The way in which editors choose and interpret reviewers can either reinforce their own prejudices, or help to make publication more open and transparent for everyone. The first step along this road is to move from double-blind review to triple-blind where editors cannot make decisions with prejudice towards certain reviewers. Next is the need for public reviews with DOIs that allow open assessment of what reviews contained. For more details about problems in peer review, see Part IV.
In order to change this culture to a more transparent selection of scientific studies for publishing, we need journals to sign up to be transparent. Sadly, when most journals are approached, the editors either ignore the email or make an excuse about why it is not possible (Advocating for Change in How Science is Conducted to Level the Playing Field, 2019). Of course, some journals have adopted the road to transparency, and we should be encouraged by the fact that they still exist, and that we could build on these initial front runners. In addition, there are a growing number of excellent frameworks that are pointing the way forwards (e.g. Macleod et al., 2021). This is a cultural change that we can expect will take time (Figure 1.3).
Taking out the profiteering from publishers will take a more concerted approach, especially now that they are attempting to capture our entire work-flow (Brembs et al., 2021). But the reality is that we have only ourselves to blame. Biological scientists do not challenge the publishing model because we are used to getting all of the ‘frills’ associated with it. This includes the designer layout, custom websites, editorial management systems and now increasingly the use of free tools like Mendeley, Overleaf, Peerwith and Authorea. Indeed, these and other tools can be used as spyware to capture data from individual academics and sell it (see Brembs et al., 2021). Instead I suggest using not-for-profit repositories and Open Source Tools (Kramer & Bosman, 2016).

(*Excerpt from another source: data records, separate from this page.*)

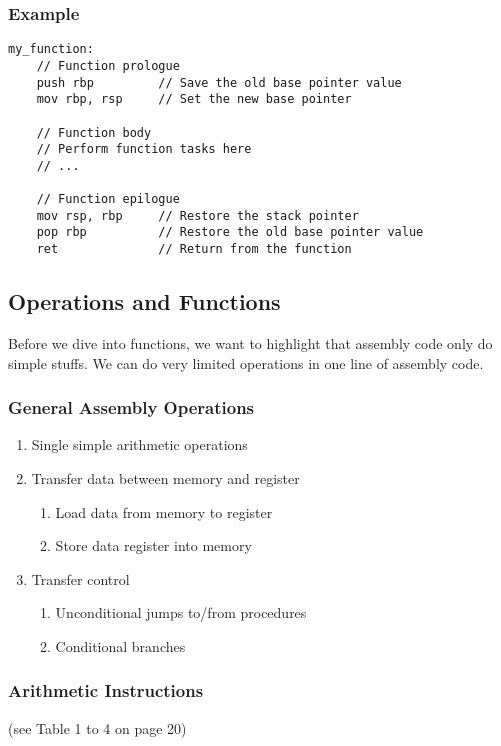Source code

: \documentclass{article}
\begin{document}
\subsubsection*{Example}
\begin{verbatim}
my_function:
    // Function prologue
    push rbp         // Save the old base pointer value
    mov rbp, rsp     // Set the new base pointer

    // Function body
    // Perform function tasks here
    // ...

    // Function epilogue
    mov rsp, rbp     // Restore the stack pointer
    pop rbp          // Restore the old base pointer value
    ret              // Return from the function

\end{verbatim}


\subsection{Operations and Functions}
Before we dive into functions, we want to highlight that assembly code only do simple stuffs. We can do very limited operations in one line of assembly code.

\subsubsection*{General Assembly Operations}
\begin{enumerate}
    \item Single simple arithmetic operations
    \item Transfer data between memory and register
    \begin{enumerate}
        \item Load data from memory to register
        \item Store data register into memory
    \end{enumerate}
    \item Transfer control
    \begin{enumerate}
        \item Unconditional jumps to/from procedures
        \item Conditional branches
    \end{enumerate}
\end{enumerate}

\subsubsection{Arithmetic Instructions}
(see Table 1 to 4 on page 20)
\end{document}
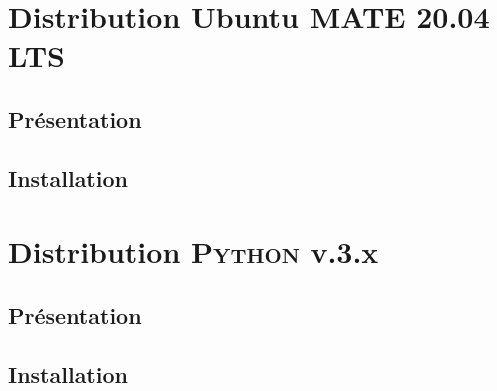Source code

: \label{app:A}


\section[Distribution Ubuntu MATE 20.04 LTS]{Distribution Ubuntu MATE 20.04 LTS}
\label{sec:A.1}

\subsection{Présentation}
\label{sub:A.1.1}

\vspace{2cm}



\subsection{Installation}
\label{sub:A.1.2}


\vspace{2cm}



\section[\texorpdfstring{Distribution \textsc{Python} v.3.x}{Distribution Python v.3.x}]{Distribution \textsc{Python} v.3.x}
\label{sec:A.2}

\subsection{Présentation}
\label{sub:A.2.1}

\vspace{2cm}



\subsection{Installation}
\label{sub:A.2.2}
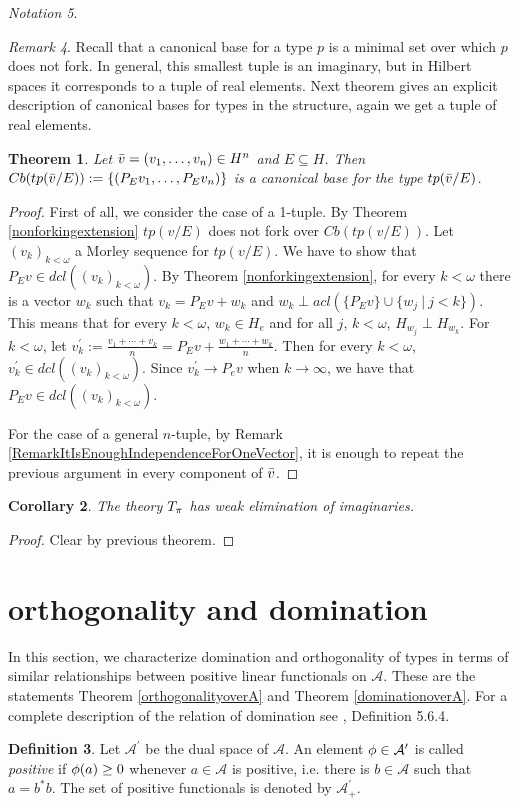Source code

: \documentclass{amsart}
\def\bco{\begin{coro}}\def\eco{\end{coro}}
\def\bpf{\begin{proof}}\def\epf{\end{proof}}
\def\A{\mathcal{A}}
\newtheorem{theo}{Theorem}[section]
\newtheorem{coro}[theo]{Corollary}
\theoremstyle{definition}
\newtheorem{defin}[theo]{Definition}
\theoremstyle{remark}
\newtheorem{rem}[theo]{Remark}
\newtheorem{nota}[theo]{Notation}
\begin{document}
\begin{nota}
\begin{rem}
Recall that a canonical base for a type $p$ is a minimal set over which $p$ does not fork. In general, this smallest tuple is an imaginary, but in Hilbert spaces  it corresponds to a tuple of real elements. Next theorem gives an explicit description of canonical bases for types in the structure, again we get a tuple of real elements.
\begin{theo}\label{canonicalbase}
Let $\bar v=(v_1,\dots,v_n)\in H^n$ and $E\subseteq H$. Then $Cb(tp(\bar v/E)):=\{(P_Ev_1,\dots,P_Ev_n)\}$ is a canonical base for the type $tp(\bar v/E)$.
\end{theo}
\begin{proof}
First of all, we consider the case of a 1-tuple. By Theorem \ref{nonforkingextension} $tp(v/E)$ does not fork over $Cb(tp(v/E))$. Let $(v_k)_{k<\omega}$ a Morley sequence for $tp(v/E)$. We have to show that $P_Ev\in dcl((v_k)_{k<\omega})$. By Theorem \ref{nonforkingextension}, for every $k<\omega$ there is a vector $w_k$ such that $v_k=P_Ev+w_k$ and $w_k\perp acl(\{P_Ev\}\cup\{w_j\ |\ j< k\})$. This means that for every $k<\omega$, $w_k\in H_e$ and for all $j$, $k<\omega$, $H_{w_j}\perp H_{w_k}$. For $k<\omega$, let $v^\prime_k:=\frac{v_1+\cdots+v_k}{n}=P_Ev+\frac{w_1+\cdots+w_k}{n}$. Then for every $k<\omega$, $v^\prime_k\in dcl((v_k)_{k<\omega})$. Since $v^\prime_k\to P_ev$ when $k\to\infty$, we have that $P_Ev\in dcl((v_k)_{k<\omega})$.

For the case of a general $n$-tuple, by Remark \ref{RemarkItIsEnoughIndependenceForOneVector}, it is enough to repeat the previous argument in every component of $\bar v$.
\end{proof}

\bco
The theory $T_\pi$ has weak elimination of imaginaries.
\eco
\bpf
Clear by previous theorem.
\epf



\section{orthogonality and domination}\label{OrthogonalityAndDominationOfTypes}
In this section, we characterize domination and orthogonality of types in terms of similar relationships between positive linear functionals on $\A$. These are the statements Theorem \ref{orthogonalityoverA} and Theorem \ref{dominationoverA}. For a complete description of the relation of domination see \cite{Bue}, Definition 5.6.4.

\begin{defin}
Let $\A^\prime$ be the dual space of $\A$. An element $\f\in\A^\prime$ is called \textit{positive} if $\phi(a)\geq 0$ whenever $a\in\A$ is positive, i.e. there is $b\in\A$ such that $a=b^*b$. The set of positive functionals is denoted by $\A^\prime_+$.
\end{defin}


\end{rem}
\end{nota}
\end{document}
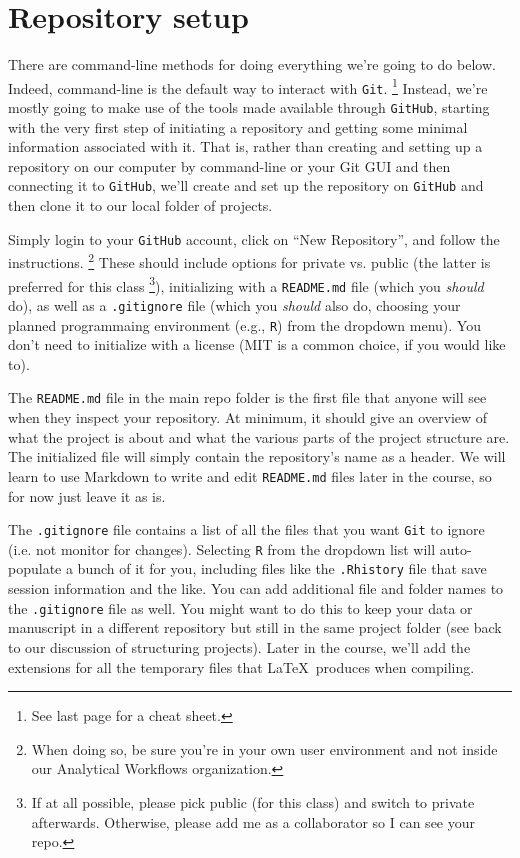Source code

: \documentclass[12pt,letterpaper]{article}
\begin{document}
\section{Repository setup}
There are command-line methods for doing everything we're going to do below.
Indeed, command-line is the default way to interact with \texttt{Git}.
\unskip\footnote{See last page for a cheat sheet.}
Instead, we're mostly going to make use of the tools made available through 
\texttt{GitHub}, 
starting with the very first step of initiating a repository and 
getting some minimal information associated with it.
That is, rather than creating and setting up a repository on our computer by 
command-line or your Git GUI and then connecting it to \texttt{GitHub}, 
we'll create and set up the repository on \texttt{GitHub} and then clone it to our local folder of projects.

Simply login to your \texttt{GitHub} account, 
click on ``New Repository'', 
and follow the instructions.
\unskip
\footnote{
	When doing so, be sure you're in your own user 
environment and not inside our Analytical Workflows organization.}
These should include options for private vs. public
(the latter is preferred for this class
\unskip
\footnote{
	If at all possible, please pick public (for this class) and switch to private afterwards.  
	Otherwise, please add me as a collaborator so I can see your repo.}), 
initializing with a \texttt{README.md} file 
(which you \emph{should} do), 
as well as a \texttt{.gitignore} file 
(which you \emph{should} also do, 
choosing your planned programmaing environment
(e.g., \texttt{R}) from the dropdown menu).
You don't need to initialize with a license 
(MIT is a common choice, if you would like to).

\begin{tcolorbox}[breakable, enhanced, before upper={\parindent15pt}]
	\noindent
	The \texttt{README.md} file in the main repo folder is the first file that anyone will see when they inspect your repository.
	At minimum, it should give an overview of what the project is about and what the various parts of the project structure are.
	The initialized file will simply contain the repository's name as a header.
	We will learn to use Markdown to write and edit \texttt{README.md} files later in the course, 
	so for now just leave it as is.
\end{tcolorbox}

\begin{tcolorbox}[breakable, enhanced, before upper={\parindent15pt}]
	\noindent
	The \texttt{.gitignore} file contains a list of all the files that you want \texttt{Git} to ignore
	(i.e. not monitor for changes).
	Selecting \texttt{R} from the dropdown list will auto-populate a bunch of it for you, 
	including files like the \texttt{.Rhistory} file that save session information and the like.
	You can add additional file and folder names to the \texttt{.gitignore} file as well.
	You might want to do this to keep your data or manuscript in a different repository but still in the same project folder 
	(see back to our discussion of structuring projects).
	Later in the course,
	we'll add the extensions for all the temporary files that \LaTeX\ produces when compiling.
\end{tcolorbox}
\end{document}
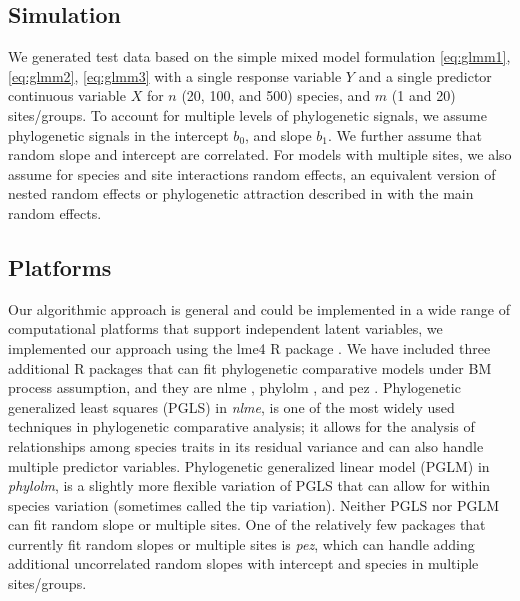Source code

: \subsection{Simulation}

We generated test data based on the simple mixed model formulation \ref{eq:glmm1}, \ref{eq:glmm2}, \ref{eq:glmm3} with a single response variable $Y$ and a single predictor continuous variable $X$ for $n$ (20, 100, and 500) species, and $m$ (1 and 20) sites/groups. 
To account for multiple levels of phylogenetic signals, we assume phylogenetic signals in the intercept $b_0$, and slope $b_1$.
We further assume that random slope and intercept are correlated. 
For models with multiple sites, we also assume for species and site interactions random effects, an equivalent version of nested random effects or phylogenetic attraction described in \cite{helmus2007separating} with the main random effects.

\subsection{Platforms}

Our algorithmic approach is general and could be implemented in a wide range of computational platforms that support independent latent variables, we implemented our approach using the lme4 R package \citep{bates2015fitting}.
We have included three additional R packages that can fit phylogenetic comparative models under BM process assumption, and they are nlme \citep{pinheiro2014r}, phylolm \citep{ho2014phylolm}, and pez \citep{pearse2015pez}.
Phylogenetic generalized least squares (PGLS) in \textit{nlme}, is one of the most widely used techniques in phylogenetic comparative analysis; it allows for the analysis of relationships among species traits in its residual variance and can also handle multiple predictor variables.
Phylogenetic generalized linear model (PGLM) in \textit{phylolm}, is a slightly more flexible variation of PGLS that can allow for within species variation (sometimes called the tip variation). 
Neither PGLS nor PGLM can fit random slope or multiple sites. 
One of the relatively few packages that currently fit random slopes or multiple sites is \textit{pez}, which can handle adding additional uncorrelated random slopes with intercept and species in multiple sites/groups.  



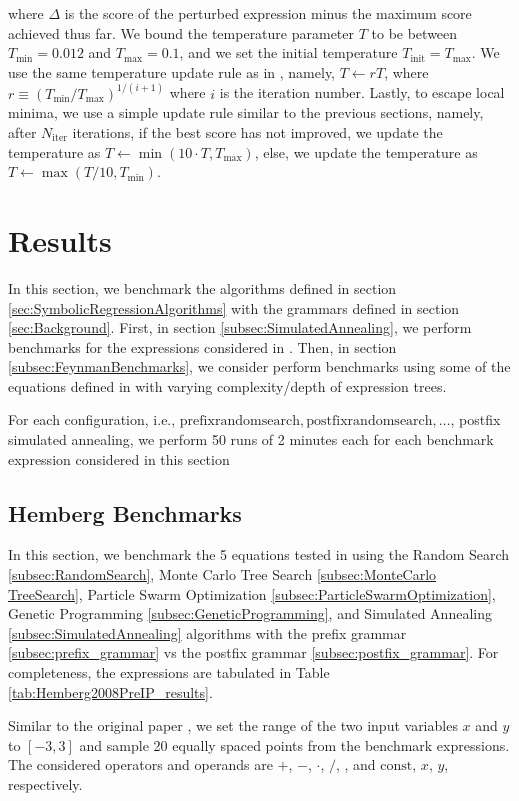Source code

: \documentclass[12pt]{iopart}
\newcommand\specialcaret{%
  \stackengine{0pt}{\ \,}{\scalebox{1.1}[2]{\raisebox{-0.9ex}{\string^}}}{O}{c}{F}{T}{L}}
\begin{document}
where $\Delta$ is the score of the perturbed expression minus the maximum score achieved thus far. We bound the temperature parameter $T$ to be between $T_{\mathrm{min}} = 0.012$ and $T_{\mathrm{max}} = 0.1$, and we set the initial temperature $T_{\mathrm{init}} = T_{\mathrm{max}}$. We use the same temperature update rule as in \cite{10.1145/3449639.3459345}, namely, $T \gets rT$, where $r \equiv \left(T_{\mathrm{min}}/T_{\mathrm{max}}\right)^{1/(i+1)}$ where $i$ is the iteration number. Lastly, to escape local minima, we use a simple update rule similar to the previous sections, namely, after $N_{\mathrm{iter}}$ iterations, if the best score has not improved, we update the temperature as $T \gets \min{\left(10\cdot T, T_{\mathrm{max}}\right)}$, else, we update the temperature as $T \gets \max{\left(T/10, T_{\mathrm{min}}\right)}$.

\section{Results}\label{sec:Results}
In this section, we benchmark the algorithms defined in section \ref{sec:SymbolicRegressionAlgorithms} with the grammars defined in section \ref{sec:Background}. First, in section \ref{subsec:SimulatedAnnealing}, we perform benchmarks for the expressions considered in \cite{hemberg2008pre}. Then, in section \ref{subsec:FeynmanBenchmarks}, we consider perform benchmarks using some of the equations defined in \cite{udrescu2020ai} with varying complexity/depth of expression trees.
\par For each configuration, i.e., $\mathrm{prefix random search, postfix random search, } \ldots$, postfix simulated annealing, we perform 50 runs of 2 minutes each for each benchmark expression considered in this section
\subsection{Hemberg Benchmarks} \label{subsec:HembergBenchmarks}
In this section, we benchmark the 5 equations tested in \cite{hemberg2008pre} using the Random Search \ref{subsec:RandomSearch}, Monte Carlo Tree Search \ref{subsec:MonteCarlo TreeSearch}, Particle Swarm Optimization \ref{subsec:ParticleSwarmOptimization}, Genetic Programming \ref{subsec:GeneticProgramming}, and Simulated Annealing \ref{subsec:SimulatedAnnealing} algorithms with the prefix grammar \ref{subsec:prefix_grammar} vs the postfix grammar \ref{subsec:postfix_grammar}. For completeness, the expressions are tabulated in Table \ref{tab:Hemberg2008PreIP_results}.
\par Similar to the original paper \cite{hemberg2008pre}, we set the range of the two input variables $x$ and $y$ to $[-3,3]$ and sample 20 equally spaced points from the benchmark expressions.  The considered operators and operands are $+$, $-$, $\cdot$, $/$, \specialcaret , and $\mathrm{const}$, $x$, $y$, respectively. 
\end{document}
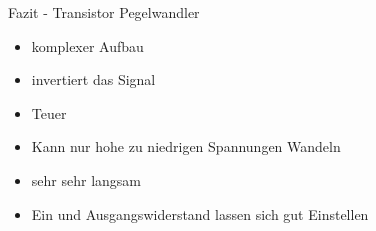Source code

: 
\begin{frame}[c]{Fazit - Transistor Pegelwandler}

  \begin{itemize}
    \item komplexer Aufbau
    \item invertiert das Signal
    \item Teuer
    \item Kann nur hohe zu niedrigen Spannungen Wandeln
    \item sehr sehr langsam
    \item Ein und Ausgangswiderstand lassen sich gut Einstellen
  \end{itemize}
\end{frame}

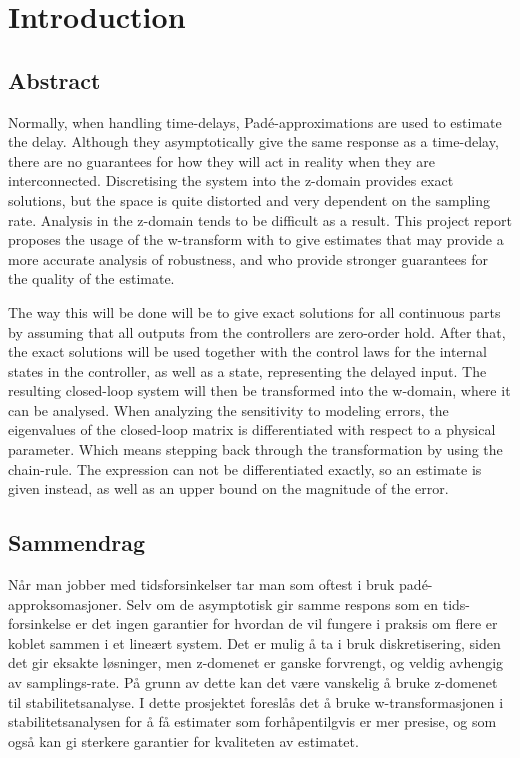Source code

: \chapter{Introduction}


\section{Abstract}
Normally, when handling time-delays, Padé-approximations are used to estimate the delay. Although they asymptotically give the same response as a time-delay, there are no guarantees for how they will act in reality when they are interconnected. Discretising the system into the z-domain provides exact solutions, but the space is quite distorted and very dependent on the sampling rate. Analysis in the z-domain tends to be difficult as a result. This project report proposes the usage of the w-transform with to give estimates that may provide a more accurate analysis of robustness, and who provide stronger guarantees for the quality of the estimate.

The way this will be done will be to give exact solutions for all continuous parts by assuming that all outputs from the controllers are zero-order hold. After that, the exact solutions will be used together with the control laws for the internal states in the controller, as well as a state, representing the delayed input. The resulting closed-loop system will then be transformed into the w-domain, where it can be analysed. When analyzing the sensitivity to modeling errors, the eigenvalues of the closed-loop matrix is differentiated with respect to a physical parameter. Which means stepping back through the transformation by using the chain-rule. The expression can not be differentiated exactly, so an estimate is given instead, as well as an upper bound on the magnitude of the error. 

\section{Sammendrag}
Når man jobber med tidsforsinkelser tar man som oftest i bruk padé-approksomasjoner. Selv om de asymptotisk gir samme respons som en tids-forsinkelse er det ingen garantier for hvordan de vil fungere i praksis om flere er koblet sammen i et lineært system. Det er mulig å ta i bruk diskretisering, siden det gir eksakte løsninger, men z-domenet er ganske forvrengt, og veldig avhengig av samplings-rate. På grunn av dette kan det være vanskelig å bruke z-domenet til stabilitetsanalyse. I dette prosjektet foreslås det å bruke w-transformasjonen i stabilitetsanalysen for å få estimater som forhåpentilgvis er mer presise, og som også kan gi sterkere garantier for kvaliteten av estimatet. 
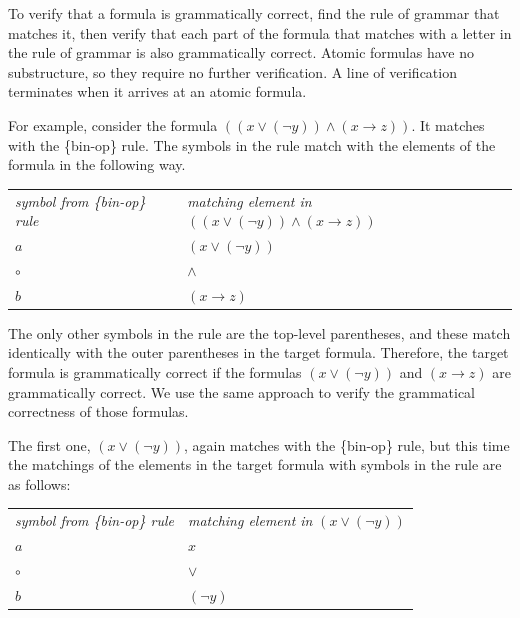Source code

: To verify that a formula is grammatically correct, find the rule of grammar that matches it, then verify that each part of the formula that matches with a letter in the rule of grammar is also grammatically correct. Atomic formulas have no substructure, so they require no further verification. A line of verification terminates when it arrives at an atomic formula.

For example, consider the formula $((x \vee (\neg y)) \wedge (x \rightarrow z))$. It matches with the \{bin-op\} rule. The symbols in the rule match with the elements of the formula in the following way.
\begin{center}
\begin{tabular}{ll}
\emph{symbol from \{bin-op\} rule}      & \emph{matching element in} $((x \vee (\neg y)) \wedge (x \rightarrow z))$ \\
$a$                                     & $(x \vee (\neg y))$ \\
$\circ$                                 & $\wedge$ \\
$b$                                     & $(x \rightarrow z)$ \\
\end{tabular}
\end{center}

The only other symbols in the rule are the top-level parentheses, and these match identically with the outer parentheses in the target formula. Therefore, the target formula is grammatically correct if the formulas $(x \vee (\neg y))$ and $(x \rightarrow z)$  are grammatically correct. We use the same approach to verify the grammatical correctness of those formulas.

The first one, $(x \vee (\neg y))$, again matches with the \{bin-op\} rule, but this time the matchings of the elements in the target formula with symbols in the rule are as follows:
\begin{center}
\begin{tabular}{ll}
\emph{symbol from \{bin-op\} rule}      & \emph{matching element in}  $(x \vee (\neg y))$ \\
$a$                                     & $x$ \\
$\circ$                                 & $\vee$ \\
$b$                                     & $(\neg y)$ \\
\end{tabular}
\end{center}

An excellent way to learn and implement the use of these tools is to form a Open Science Community (Armeni et al., 2021) in your institution. There you can learn more from your peers about which tools are best used in your area and with your institutional resources, and help spread the word of the need to move toward Open Science among your colleagues.
The reality is that we really don’t need any of the frills or tools that publishers offer. An entire work-flow using Open Source Tools is available, and it is up to us to make this convenient for our own use. If we cared more about our science and less about so-called prestige, we’d all be better off. Mathematicians and physicists are way ahead of us. Given that they’ve shown the way, it’s simply up to us to embrace openness and transparency.